Plain-text document sources
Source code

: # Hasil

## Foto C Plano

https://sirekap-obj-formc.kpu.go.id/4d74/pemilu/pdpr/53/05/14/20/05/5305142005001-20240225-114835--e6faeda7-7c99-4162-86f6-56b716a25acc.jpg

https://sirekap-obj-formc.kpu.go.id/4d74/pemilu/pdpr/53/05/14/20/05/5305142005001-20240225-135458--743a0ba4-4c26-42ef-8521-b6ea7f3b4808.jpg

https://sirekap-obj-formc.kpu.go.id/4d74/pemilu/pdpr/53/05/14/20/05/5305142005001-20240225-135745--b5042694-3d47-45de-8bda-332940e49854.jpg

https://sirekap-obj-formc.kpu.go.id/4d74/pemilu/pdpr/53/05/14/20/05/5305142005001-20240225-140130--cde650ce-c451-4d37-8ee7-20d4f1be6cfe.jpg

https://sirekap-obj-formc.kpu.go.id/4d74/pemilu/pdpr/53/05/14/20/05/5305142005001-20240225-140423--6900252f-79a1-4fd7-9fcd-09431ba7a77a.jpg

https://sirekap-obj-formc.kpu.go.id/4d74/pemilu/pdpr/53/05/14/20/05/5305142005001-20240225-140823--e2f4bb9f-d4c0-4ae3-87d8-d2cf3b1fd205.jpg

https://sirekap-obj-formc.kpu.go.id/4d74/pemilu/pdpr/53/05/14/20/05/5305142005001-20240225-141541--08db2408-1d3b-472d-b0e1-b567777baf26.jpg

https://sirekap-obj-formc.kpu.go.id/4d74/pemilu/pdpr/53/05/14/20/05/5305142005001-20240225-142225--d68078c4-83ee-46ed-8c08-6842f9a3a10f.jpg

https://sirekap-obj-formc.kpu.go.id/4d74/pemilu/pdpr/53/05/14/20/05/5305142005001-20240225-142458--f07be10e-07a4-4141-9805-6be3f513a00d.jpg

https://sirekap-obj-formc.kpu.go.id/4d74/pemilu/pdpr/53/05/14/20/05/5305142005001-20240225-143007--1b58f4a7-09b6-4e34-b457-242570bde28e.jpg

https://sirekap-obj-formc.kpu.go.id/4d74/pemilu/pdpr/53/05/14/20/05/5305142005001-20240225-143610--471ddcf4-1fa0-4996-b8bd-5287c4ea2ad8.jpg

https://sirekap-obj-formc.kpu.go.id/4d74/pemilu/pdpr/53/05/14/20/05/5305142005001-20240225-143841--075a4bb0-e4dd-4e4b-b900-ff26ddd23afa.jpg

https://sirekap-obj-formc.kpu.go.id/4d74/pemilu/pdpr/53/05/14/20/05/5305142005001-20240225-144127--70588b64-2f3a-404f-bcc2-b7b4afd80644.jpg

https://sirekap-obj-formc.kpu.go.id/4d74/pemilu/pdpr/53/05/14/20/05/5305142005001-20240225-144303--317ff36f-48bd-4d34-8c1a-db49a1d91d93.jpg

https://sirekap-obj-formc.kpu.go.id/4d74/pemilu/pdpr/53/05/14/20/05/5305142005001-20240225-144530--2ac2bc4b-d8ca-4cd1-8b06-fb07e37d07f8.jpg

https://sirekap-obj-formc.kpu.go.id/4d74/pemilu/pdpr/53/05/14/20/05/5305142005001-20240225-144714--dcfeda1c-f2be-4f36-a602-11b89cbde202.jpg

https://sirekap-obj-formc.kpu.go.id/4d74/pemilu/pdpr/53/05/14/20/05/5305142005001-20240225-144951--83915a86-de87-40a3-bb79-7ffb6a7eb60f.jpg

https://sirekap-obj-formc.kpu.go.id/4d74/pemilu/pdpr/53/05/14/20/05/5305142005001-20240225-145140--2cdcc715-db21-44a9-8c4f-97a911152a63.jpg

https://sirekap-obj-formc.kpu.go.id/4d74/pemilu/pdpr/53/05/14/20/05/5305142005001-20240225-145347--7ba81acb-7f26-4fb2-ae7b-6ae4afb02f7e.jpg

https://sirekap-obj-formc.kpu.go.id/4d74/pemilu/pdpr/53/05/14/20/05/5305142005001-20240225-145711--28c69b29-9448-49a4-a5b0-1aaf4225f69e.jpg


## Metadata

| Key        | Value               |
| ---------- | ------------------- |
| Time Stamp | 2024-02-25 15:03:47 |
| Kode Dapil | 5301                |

▶ _Your assignment_
Retype the data. Keep every word as it stands.

▶ _Response below_
Source code

: # Hasil

## Foto C Plano

https://sirekap-obj-formc.kpu.go.id/4d74/pemilu/pdpr/53/05/14/20/05/5305142005001-20240225-114835--e6faeda7-7c99-4162-86f6-56b716a25acc.jpg

https://sirekap-obj-formc.kpu.go.id/4d74/pemilu/pdpr/53/05/14/20/05/5305142005001-20240225-135458--743a0ba4-4c26-42ef-8521-b6ea7f3b4808.jpg

https://sirekap-obj-formc.kpu.go.id/4d74/pemilu/pdpr/53/05/14/20/05/5305142005001-20240225-135745--b5042694-3d47-45de-8bda-332940e49854.jpg

https://sirekap-obj-formc.kpu.go.id/4d74/pemilu/pdpr/53/05/14/20/05/5305142005001-20240225-140130--cde650ce-c451-4d37-8ee7-20d4f1be6cfe.jpg

https://sirekap-obj-formc.kpu.go.id/4d74/pemilu/pdpr/53/05/14/20/05/5305142005001-20240225-140423--6900252f-79a1-4fd7-9fcd-09431ba7a77a.jpg

https://sirekap-obj-formc.kpu.go.id/4d74/pemilu/pdpr/53/05/14/20/05/5305142005001-20240225-140823--e2f4bb9f-d4c0-4ae3-87d8-d2cf3b1fd205.jpg

https://sirekap-obj-formc.kpu.go.id/4d74/pemilu/pdpr/53/05/14/20/05/5305142005001-20240225-141541--08db2408-1d3b-472d-b0e1-b567777baf26.jpg

https://sirekap-obj-formc.kpu.go.id/4d74/pemilu/pdpr/53/05/14/20/05/5305142005001-20240225-142225--d68078c4-83ee-46ed-8c08-6842f9a3a10f.jpg

https://sirekap-obj-formc.kpu.go.id/4d74/pemilu/pdpr/53/05/14/20/05/5305142005001-20240225-142458--f07be10e-07a4-4141-9805-6be3f513a00d.jpg

https://sirekap-obj-formc.kpu.go.id/4d74/pemilu/pdpr/53/05/14/20/05/5305142005001-20240225-143007--1b58f4a7-09b6-4e34-b457-242570bde28e.jpg

https://sirekap-obj-formc.kpu.go.id/4d74/pemilu/pdpr/53/05/14/20/05/5305142005001-20240225-143610--471ddcf4-1fa0-4996-b8bd-5287c4ea2ad8.jpg

https://sirekap-obj-formc.kpu.go.id/4d74/pemilu/pdpr/53/05/14/20/05/5305142005001-20240225-143841--075a4bb0-e4dd-4e4b-b900-ff26ddd23afa.jpg

https://sirekap-obj-formc.kpu.go.id/4d74/pemilu/pdpr/53/05/14/20/05/5305142005001-20240225-144127--70588b64-2f3a-404f-bcc2-b7b4afd80644.jpg

https://sirekap-obj-formc.kpu.go.id/4d74/pemilu/pdpr/53/05/14/20/05/5305142005001-20240225-144303--317ff36f-48bd-4d34-8c1a-db49a1d91d93.jpg

https://sirekap-obj-formc.kpu.go.id/4d74/pemilu/pdpr/53/05/14/20/05/5305142005001-20240225-144530--2ac2bc4b-d8ca-4cd1-8b06-fb07e37d07f8.jpg

https://sirekap-obj-formc.kpu.go.id/4d74/pemilu/pdpr/53/05/14/20/05/5305142005001-20240225-144714--dcfeda1c-f2be-4f36-a602-11b89cbde202.jpg

https://sirekap-obj-formc.kpu.go.id/4d74/pemilu/pdpr/53/05/14/20/05/5305142005001-20240225-144951--83915a86-de87-40a3-bb79-7ffb6a7eb60f.jpg

https://sirekap-obj-formc.kpu.go.id/4d74/pemilu/pdpr/53/05/14/20/05/5305142005001-20240225-145140--2cdcc715-db21-44a9-8c4f-97a911152a63.jpg

https://sirekap-obj-formc.kpu.go.id/4d74/pemilu/pdpr/53/05/14/20/05/5305142005001-20240225-145347--7ba81acb-7f26-4fb2-ae7b-6ae4afb02f7e.jpg

https://sirekap-obj-formc.kpu.go.id/4d74/pemilu/pdpr/53/05/14/20/05/5305142005001-20240225-145711--28c69b29-9448-49a4-a5b0-1aaf4225f69e.jpg


## Metadata

| Key        | Value               |
| ---------- | ------------------- |
| Time Stamp | 2024-02-25 15:03:47 |
| Kode Dapil | 5301                |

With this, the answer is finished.